Im thinking about cutting down and old pair of spikes and making some of these sport climbers. Just to see if I like the stubby ones cause of the weight and easy to store and carry. Plus I wont be out $100 if I dont like them. I'm not really worried about the support of my boots because all of my boots even my rubber muck boots have steel shanks instead of plastic.

heres a link for them

https://www.google.com/shopping/product ... =0CJsBELok

Theres also another technique we use called foot locking its easy to do once you learn how( LOTS OR PRACTICE ) heres a link for that. I'm just trying to brainstorm a few easier ways to get up the tree with the least effort and SWEAT. That one stick method look good, but seams like it takes a while for him to get up there and uses a lot of effort. I could use spikes and be up there in like 10 seconds flat with a safety belt on, and a few limbs in the way with way less sweat. them my other dilemma is do I want to just use the spikes for a platform of have a alum. one with a pull strap fab'ed up.


Let me know what you guys think!!!!
 
I considered this. This is/is similar to what tree climbers call doubled rope technique?

The problems I see:

1. You must isolate a limb (SRT with rads gives you the option of a basal anchor)
2. Seems like more exertion... RADS just looks smooth, and you can slowly work yourself up, take a break etc.
3. Saves some money on the gear, but then you need to use a rope instead of a mechanical descender. Seems less reliable to me. Upgrade to mechanical descender/rope grab or whatever and it's $$.
4. You need to use a cambium saver to avoid damaging the bark, adding money and complexity. Not sure how big of an issue this is.

This is purely an armchair opinion as I have never used any of the gear in question... Maybe you or others can point out where I am wrong?

Foot locking looks to require a lot of practice and conditioning! I'll let others comment on sours because they're not legal for public land here.
 
boone0 said:
I considered this. This is/is similar to what tree climbers call doubled rope technique?

The problems I see:

1. You must isolate a limb (SRT with rads gives you the option of a basal anchor)
2. Seems like more exertion... RADS just looks smooth, and you can slowly work yourself up, take a break etc.
3. Saves some money on the gear, but then you need to use a rope instead of a mechanical descender. Seems less reliable to me. Upgrade to mechanical descender/rope grab or whatever and it's $$.
4. You need to use a cambium saver to avoid damaging the bark, adding money and complexity. Not sure how big of an issue this is.

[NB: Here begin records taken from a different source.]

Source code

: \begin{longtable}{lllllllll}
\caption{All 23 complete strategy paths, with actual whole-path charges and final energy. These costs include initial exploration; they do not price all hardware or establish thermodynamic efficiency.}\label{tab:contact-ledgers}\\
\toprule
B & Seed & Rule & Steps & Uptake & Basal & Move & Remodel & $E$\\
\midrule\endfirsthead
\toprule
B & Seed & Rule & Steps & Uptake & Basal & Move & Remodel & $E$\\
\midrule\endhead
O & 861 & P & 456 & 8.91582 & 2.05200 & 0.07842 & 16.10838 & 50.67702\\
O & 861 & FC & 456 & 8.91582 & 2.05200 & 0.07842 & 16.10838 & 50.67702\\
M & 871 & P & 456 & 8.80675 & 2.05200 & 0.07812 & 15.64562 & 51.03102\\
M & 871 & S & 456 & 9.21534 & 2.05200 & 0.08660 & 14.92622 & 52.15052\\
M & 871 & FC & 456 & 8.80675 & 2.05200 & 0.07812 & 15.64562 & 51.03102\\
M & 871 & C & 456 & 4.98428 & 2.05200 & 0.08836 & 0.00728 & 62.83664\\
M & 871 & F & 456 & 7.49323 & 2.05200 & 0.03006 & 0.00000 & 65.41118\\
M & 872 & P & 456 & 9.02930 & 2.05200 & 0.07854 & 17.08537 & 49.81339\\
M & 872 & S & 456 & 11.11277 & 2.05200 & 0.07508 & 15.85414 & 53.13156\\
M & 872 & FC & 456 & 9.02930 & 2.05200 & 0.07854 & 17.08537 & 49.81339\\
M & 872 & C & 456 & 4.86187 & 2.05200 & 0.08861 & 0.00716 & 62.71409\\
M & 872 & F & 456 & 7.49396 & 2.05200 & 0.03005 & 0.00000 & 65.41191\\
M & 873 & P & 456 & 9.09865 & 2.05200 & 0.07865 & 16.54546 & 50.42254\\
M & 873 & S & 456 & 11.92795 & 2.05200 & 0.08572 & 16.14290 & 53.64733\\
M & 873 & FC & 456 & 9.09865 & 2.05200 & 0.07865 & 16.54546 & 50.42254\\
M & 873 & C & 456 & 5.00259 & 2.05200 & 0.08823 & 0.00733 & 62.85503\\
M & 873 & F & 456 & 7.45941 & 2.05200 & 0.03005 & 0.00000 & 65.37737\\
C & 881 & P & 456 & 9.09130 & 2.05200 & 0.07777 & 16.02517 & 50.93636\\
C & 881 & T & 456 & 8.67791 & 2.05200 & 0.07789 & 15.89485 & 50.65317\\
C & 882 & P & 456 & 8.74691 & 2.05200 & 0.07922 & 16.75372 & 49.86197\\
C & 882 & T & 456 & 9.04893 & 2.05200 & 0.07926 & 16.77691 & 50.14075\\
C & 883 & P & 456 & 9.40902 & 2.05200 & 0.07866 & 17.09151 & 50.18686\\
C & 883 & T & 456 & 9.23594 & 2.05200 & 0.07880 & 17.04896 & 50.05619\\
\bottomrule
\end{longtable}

This is purely an armchair opinion as I have never used any of the gear in question... Maybe you or others can point out where I am wrong?

Foot locking looks to require a lot of practice and conditioning! I'll let others comment on sours because they're not legal for public land here.

You can stop or go when ever you want your taunt line hitch or blakes hitch would be in place. I don't trust mechanical descenders or ascenders that replace a blakes hitch or taunt line hitch. They BREAK!!!! I've seen it first hand. Your not gona damage the bark to the extent its gonna even be noticeable or hurt the tree. When I cut them down for people up and down all day it barely makes the bark slick.
 
When I was at New Tribe, I got to climb a tree with ascenders on a single rope, let me tell you that is not an easy task. Watched the foot locking technique and there is no way in heck I could do that in hunting gear. I will stick with climbing sticks.

Thanks,
Boswell
 
Boudreaux said:
When I was at New Tribe, I got to climb a tree with ascenders on a single rope, let me tell you that is not an easy task. Watched the foot locking technique and there is no way in heck I could do that in hunting gear. I will stick with climbing sticks.

Thanks,
Boswell

I guess i've just been climbing trees to long think im just gonna try the spikes
 
Boudreaux said:
When I was at New Tribe, I got to climb a tree with ascenders on a single rope, let me tell you that is not an easy task. Watched the foot locking technique and there is no way in heck I could do that in hunting gear. I will stick with climbing sticks.

Thanks,
Boswell

On a similar note, I've been fooling around with my SRT system. It is pretty awesome and really fun. I can go out in the backyard and be up in a tree in minutes when I'm not wearing anything but jeans and a sweatshirt. So far on all my attempts in the woods I have been layered up on cold days with bulky boots and it has been much harder for me to get up the tree. It may be I just need more practice (and upper body strength lol). As of right now I would say that system is great for the early season though.
 
For you guys p-laying around with SRT check out two devices that work in conjunction with a hitch- one is the Rope Wrench and the other is the Hitch Hiker. They go up the rope(need a means of tending them up) and then you descend on your hitch. Treestuff carries both and has links for their use I believe.
 
Has there ever been a product like a climber that's foot sized? I wonder if that could work. Stagger step up the tree..maybe move around at height. The attachment point would have to be angled differently to allow equal foot height without the cables crossing.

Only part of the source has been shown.